Work item:
Please write out exactly the lines that begin at the line containing "However these pages" and run to the end of the records.
---------- Data extracts
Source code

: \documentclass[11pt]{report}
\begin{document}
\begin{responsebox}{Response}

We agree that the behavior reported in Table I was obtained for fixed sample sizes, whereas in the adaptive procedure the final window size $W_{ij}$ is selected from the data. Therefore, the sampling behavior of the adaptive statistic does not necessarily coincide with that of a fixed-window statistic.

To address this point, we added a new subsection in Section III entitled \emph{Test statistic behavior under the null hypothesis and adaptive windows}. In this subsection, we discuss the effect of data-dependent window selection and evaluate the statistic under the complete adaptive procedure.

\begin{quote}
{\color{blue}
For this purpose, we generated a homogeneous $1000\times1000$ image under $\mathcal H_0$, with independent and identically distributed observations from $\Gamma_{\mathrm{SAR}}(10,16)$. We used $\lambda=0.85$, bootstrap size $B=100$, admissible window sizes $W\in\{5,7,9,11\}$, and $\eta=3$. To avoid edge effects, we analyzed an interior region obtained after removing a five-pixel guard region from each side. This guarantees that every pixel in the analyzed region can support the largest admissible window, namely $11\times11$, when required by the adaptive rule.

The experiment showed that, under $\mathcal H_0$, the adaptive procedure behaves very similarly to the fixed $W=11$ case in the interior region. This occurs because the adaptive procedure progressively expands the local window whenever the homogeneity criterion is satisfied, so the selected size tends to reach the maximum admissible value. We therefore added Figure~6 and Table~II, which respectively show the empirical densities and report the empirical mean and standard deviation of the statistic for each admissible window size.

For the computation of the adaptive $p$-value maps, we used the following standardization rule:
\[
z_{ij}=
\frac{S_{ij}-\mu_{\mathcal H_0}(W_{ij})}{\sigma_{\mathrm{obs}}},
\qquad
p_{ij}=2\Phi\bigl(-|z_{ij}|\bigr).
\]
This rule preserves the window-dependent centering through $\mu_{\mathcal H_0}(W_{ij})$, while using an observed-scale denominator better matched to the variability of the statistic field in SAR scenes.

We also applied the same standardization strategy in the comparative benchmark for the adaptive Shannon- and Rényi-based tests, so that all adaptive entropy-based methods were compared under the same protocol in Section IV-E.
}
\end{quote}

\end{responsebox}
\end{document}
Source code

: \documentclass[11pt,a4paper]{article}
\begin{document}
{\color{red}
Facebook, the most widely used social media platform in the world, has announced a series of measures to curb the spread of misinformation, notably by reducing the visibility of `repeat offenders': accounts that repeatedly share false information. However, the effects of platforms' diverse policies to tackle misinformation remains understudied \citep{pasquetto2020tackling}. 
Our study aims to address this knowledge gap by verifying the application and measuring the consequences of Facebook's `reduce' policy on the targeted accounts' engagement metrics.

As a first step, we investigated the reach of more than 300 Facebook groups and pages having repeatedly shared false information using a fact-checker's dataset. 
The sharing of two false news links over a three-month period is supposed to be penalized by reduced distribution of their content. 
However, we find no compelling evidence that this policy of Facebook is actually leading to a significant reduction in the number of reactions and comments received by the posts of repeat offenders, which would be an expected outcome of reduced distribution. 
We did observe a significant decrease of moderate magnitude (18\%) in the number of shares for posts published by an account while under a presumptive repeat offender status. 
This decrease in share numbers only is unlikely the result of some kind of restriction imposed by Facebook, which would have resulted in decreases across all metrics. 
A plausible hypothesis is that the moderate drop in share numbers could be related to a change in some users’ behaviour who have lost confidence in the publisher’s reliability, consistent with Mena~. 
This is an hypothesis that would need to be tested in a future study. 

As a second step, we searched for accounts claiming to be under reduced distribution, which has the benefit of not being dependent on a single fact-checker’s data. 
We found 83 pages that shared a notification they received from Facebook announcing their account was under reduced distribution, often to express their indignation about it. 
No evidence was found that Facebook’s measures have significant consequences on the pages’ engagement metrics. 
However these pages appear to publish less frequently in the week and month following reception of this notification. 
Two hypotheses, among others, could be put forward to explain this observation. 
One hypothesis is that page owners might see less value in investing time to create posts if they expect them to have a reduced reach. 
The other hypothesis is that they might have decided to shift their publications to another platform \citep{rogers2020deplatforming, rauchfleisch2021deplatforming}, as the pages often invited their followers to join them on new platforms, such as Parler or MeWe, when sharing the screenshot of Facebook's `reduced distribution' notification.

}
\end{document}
--------------------
Final answer:
However these pages appear to publish less frequently in the week and month following reception of this notification. 
Two hypotheses, among others, could be put forward to explain this observation. 
One hypothesis is that page owners might see less value in investing time to create posts if they expect them to have a reduced reach. 
The other hypothesis is that they might have decided to shift their publications to another platform \citep{rogers2020deplatforming, rauchfleisch2021deplatforming}, as the pages often invited their followers to join them on new platforms, such as Parler or MeWe, when sharing the screenshot of Facebook's `reduced distribution' notification.

}
\end{document}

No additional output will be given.